Subí a la azotea de mi apartamento a hacer algo de ejercicio. Si escuchaba un minuto más a mi mujer la mataba. Literalmente. No paraba de quejarse, de decir que esto era un desastre, que nuestro matrimonio era un desastre, que no podía vivir en estas condiciones, que la casa se le estaba quedando pequeña, como el armario, y que yo tenía que luchar por nuestro amor. ¡Pero qué puta mierda es esa de luchar por nuestro amor! Yo me dejo los cuernos por darle un apartamento de 300m2 con terraza privada para poder hacer ejercicio y dejar de oírla.
Hacía sol aquella mañana, llevaba varios días lloviendo sin parar en Valencia, y por fin teníamos luz. Si no tenemos Fallas, al menos sol, coño, me decía mientras preparaba las pesas y el banco de abdominales. Yo soy mucho de hablar conmigo mismo. Puse la música muy fuerte porque hasta allá arriba se escuchaba llorar a mi mujer. Siempre la misma historia. Su chantaje emocional, sus lágrimas falsas para que yo me ablandase y torciera mis decisiones. Su falta de empatía por mis problemas. Ojalá se contagie, la ingresen unos días y me deje en paz. Me sentí mal cuando lo pensé. Después de cinco segundos, ya no.
Había empezado por el brazo derecho, y con poco peso, porque quería estar un buen rato machacándome, y si empezaba a lo burro me cansaría y tendría que volver a casa antes de lo previsto.

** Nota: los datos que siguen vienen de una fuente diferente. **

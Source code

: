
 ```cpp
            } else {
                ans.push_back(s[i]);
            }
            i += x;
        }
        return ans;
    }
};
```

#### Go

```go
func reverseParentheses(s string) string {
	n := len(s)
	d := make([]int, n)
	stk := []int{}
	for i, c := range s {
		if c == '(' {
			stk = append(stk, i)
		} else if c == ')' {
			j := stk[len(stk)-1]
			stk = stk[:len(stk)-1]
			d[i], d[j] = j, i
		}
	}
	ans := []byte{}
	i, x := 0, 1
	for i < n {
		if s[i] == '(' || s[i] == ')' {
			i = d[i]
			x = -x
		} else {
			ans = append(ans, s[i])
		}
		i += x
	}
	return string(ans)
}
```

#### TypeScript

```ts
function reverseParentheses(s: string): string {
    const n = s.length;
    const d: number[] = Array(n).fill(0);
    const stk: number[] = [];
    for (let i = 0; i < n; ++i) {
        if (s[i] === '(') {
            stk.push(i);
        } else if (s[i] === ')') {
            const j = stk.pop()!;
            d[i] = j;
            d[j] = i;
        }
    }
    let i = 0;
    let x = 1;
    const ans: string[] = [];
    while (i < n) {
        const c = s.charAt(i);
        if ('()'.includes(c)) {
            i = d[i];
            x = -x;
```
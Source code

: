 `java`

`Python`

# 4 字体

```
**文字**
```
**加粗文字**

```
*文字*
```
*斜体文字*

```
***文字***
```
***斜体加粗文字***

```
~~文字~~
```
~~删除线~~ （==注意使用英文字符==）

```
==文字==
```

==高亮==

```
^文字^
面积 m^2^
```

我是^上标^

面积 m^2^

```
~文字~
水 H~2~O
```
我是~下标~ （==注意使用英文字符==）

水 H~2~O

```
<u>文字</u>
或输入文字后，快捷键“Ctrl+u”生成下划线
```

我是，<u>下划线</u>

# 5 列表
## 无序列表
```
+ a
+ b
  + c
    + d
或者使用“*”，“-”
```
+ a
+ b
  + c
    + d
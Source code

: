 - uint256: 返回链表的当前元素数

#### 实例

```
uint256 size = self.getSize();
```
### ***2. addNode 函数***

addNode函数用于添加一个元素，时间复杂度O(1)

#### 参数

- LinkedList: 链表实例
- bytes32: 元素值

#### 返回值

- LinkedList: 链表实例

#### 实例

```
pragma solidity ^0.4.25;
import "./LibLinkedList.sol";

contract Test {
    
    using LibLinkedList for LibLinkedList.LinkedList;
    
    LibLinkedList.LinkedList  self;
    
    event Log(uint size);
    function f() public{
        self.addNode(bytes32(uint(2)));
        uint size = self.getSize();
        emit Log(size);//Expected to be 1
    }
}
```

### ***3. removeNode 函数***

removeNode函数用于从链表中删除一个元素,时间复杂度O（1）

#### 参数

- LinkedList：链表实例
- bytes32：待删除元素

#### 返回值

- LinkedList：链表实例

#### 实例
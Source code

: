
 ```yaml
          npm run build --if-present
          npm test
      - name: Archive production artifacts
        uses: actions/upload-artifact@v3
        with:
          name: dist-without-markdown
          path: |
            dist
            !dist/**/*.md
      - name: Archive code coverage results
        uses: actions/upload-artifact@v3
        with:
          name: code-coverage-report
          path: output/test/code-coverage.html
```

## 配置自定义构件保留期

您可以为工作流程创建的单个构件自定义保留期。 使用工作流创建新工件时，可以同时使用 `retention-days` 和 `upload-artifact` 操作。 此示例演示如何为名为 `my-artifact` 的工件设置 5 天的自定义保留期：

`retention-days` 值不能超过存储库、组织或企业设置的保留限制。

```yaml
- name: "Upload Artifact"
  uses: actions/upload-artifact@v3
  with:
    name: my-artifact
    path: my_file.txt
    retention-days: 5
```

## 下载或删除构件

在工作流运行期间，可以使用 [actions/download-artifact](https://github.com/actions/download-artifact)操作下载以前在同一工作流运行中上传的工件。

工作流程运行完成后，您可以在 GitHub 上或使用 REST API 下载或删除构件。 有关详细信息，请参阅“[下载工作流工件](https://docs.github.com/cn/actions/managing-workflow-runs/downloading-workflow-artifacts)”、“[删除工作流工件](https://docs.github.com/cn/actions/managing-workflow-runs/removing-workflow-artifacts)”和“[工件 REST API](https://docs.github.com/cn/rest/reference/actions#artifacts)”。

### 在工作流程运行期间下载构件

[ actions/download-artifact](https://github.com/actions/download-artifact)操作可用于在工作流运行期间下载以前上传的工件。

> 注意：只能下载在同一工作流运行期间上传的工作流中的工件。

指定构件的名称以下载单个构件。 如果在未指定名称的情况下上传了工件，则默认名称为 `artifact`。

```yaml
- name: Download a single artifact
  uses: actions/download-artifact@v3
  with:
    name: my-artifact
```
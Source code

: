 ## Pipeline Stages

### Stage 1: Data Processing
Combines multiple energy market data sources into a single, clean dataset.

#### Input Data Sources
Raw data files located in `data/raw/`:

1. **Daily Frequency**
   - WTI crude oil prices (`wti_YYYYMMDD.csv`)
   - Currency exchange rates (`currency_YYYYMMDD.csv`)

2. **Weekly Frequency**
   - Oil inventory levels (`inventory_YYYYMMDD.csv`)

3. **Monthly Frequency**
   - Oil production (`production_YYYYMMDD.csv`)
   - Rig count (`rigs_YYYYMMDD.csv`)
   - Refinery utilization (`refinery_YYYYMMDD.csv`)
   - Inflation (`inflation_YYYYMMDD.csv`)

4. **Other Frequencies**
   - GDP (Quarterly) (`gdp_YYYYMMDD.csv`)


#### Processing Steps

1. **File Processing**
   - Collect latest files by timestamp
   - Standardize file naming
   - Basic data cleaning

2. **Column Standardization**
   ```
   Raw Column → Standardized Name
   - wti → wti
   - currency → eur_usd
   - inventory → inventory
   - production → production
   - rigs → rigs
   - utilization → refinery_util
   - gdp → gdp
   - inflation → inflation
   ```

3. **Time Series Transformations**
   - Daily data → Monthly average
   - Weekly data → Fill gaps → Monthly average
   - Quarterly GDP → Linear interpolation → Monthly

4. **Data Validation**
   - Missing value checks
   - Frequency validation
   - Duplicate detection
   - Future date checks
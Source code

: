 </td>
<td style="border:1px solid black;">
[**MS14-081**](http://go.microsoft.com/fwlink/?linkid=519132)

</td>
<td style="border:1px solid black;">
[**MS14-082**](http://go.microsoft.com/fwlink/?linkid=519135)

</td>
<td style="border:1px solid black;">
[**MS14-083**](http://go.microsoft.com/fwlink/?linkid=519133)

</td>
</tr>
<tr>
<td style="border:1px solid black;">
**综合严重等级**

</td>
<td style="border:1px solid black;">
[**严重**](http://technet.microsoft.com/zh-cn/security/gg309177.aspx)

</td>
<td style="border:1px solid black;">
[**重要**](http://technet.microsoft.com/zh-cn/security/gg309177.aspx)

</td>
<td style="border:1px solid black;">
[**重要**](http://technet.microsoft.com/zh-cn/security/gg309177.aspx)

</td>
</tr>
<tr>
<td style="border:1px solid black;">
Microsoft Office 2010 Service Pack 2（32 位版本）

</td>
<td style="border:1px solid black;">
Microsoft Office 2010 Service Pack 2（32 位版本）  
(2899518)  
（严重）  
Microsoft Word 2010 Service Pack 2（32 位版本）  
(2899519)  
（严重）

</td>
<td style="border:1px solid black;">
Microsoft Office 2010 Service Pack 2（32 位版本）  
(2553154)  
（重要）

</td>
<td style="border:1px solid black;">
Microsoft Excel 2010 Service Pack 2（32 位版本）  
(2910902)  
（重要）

Dos luces aparecieron en el firmamento. Al principio no me di cuenta, pero después vi cómo apuntaban directamente a mi terraza. Fueron bajando de forma elegante hasta posarse encima de mis piernas. ¿Pero qué coño? pensé. Las luces eran dos pájaros metálicos, con ojos negros y picos de acero. Revoloteabana mi alrededor. Hacían que libaban flores, pero era imposible. Estaban hechos de hierro, o de chapa, o de algo de eso, porque brillaban mucho y las alas chirriaban cuando las movían. Yo no estaba asustado, buscaba en ellos alguna señal, alguna firma, porque aquellos cacharros tenían que ser propiedad de alguna compañía, tenían que ser el capricho de algún rico con apartamentos de 300m2 y terraza privada en el centro de Valencia.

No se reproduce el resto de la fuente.